Trials / Completed
CompletedNCT04358991
Pharmacokinetics of Ceftazidime-avibactam Among Critically-ill Patients Receiving CVVHDF
Pharmacokinetics of Ceftazidime-avibactam Among Critically-ill Patients Receiving Continuous Venovenous Hemodiafiltration
- Status
- Completed
- Phase
- —
- Study type
- Observational
- Enrollment
- 20 (actual)
- Sponsor
- University of Pittsburgh · Academic / Other
- Sex
- All
- Age
- 18 Years
- Healthy volunteers
- Not accepted
Summary
Ceftazidime-avibactam is used for treatment of invasive Gram-negative bacterial infections among critically ill patients, including those on continuous venovenous hemodiafiltration . However, dosing of ceftazidime-avibactam for these patients remains undefined. The purpose of this study was to evaluate the pharmacokinetics of ceftazidime and avibactam among critically-ill patients, including those receiving CVVHD. This is a registration of Dr. Shields' exempt project under IRB approved research study STUDY19040363
Detailed description
Patients who received ceftazidime-avibactam as part of their clinical care were consented. EMR data was collected as well as PK sampling around their dosing to include the following samples immediately pre-dose, then at the following times thereafter: 1, 2, 4, 6, and 8 hours. Blood samples were collected in lithium-heparin tubes from a central venous catheter that is not being used for the continuous venovenous hemodiafiltration. The tubes were centrifuged at 2500 rpm for 10 minutes within 1 hour from collection and the samples will be frozen at 80°C. The total concentrations of ceftazidime and avibactam were determined simultaneously from plasma by using a validated HPLC-tandem MS assay.
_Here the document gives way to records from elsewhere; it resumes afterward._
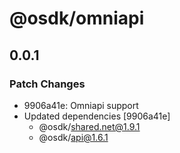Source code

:# @osdk/omniapi

## 0.0.1

### Patch Changes

- 9906a41e: Omniapi support
- Updated dependencies [9906a41e]
  - @osdk/shared.net@1.9.1
  - @osdk/api@1.6.1
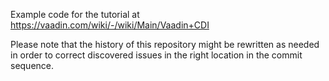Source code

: Example code for the tutorial at https://vaadin.com/wiki/-/wiki/Main/Vaadin+CDI

Please note that the history of this repository might be rewritten as needed
in order to correct discovered issues in the right location in the commit
sequence.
Noncompartmental pharmacokinetics were calculated using the linear-up and logarithmic-down trapezoidal method, based on the assumption of first-order elimination.
Conditions
Interventions
| Type | Name | Description |
|---|---|---|
| DRUG | Ceftazidime-avibactam | collection of blood samples around clinical dosing immediately pre-dose, then at the following times thereafter: 1, 2, 4, 6, 8, and 12 hours and EMR review. |
Timeline
- Start date
- 2017-01-01
- Primary completion
- 2019-12-31
- Completion
- 2019-12-31
- First posted
- 2020-04-24
- Last updated
- 2020-09-29
- Results posted
- 2020-05-15
Locations
1 site across 1 country: United States
Regulatory
- FDA-regulated drug study
Source: ClinicalTrials.gov record NCT04358991. Inclusion in this directory is not an endorsement.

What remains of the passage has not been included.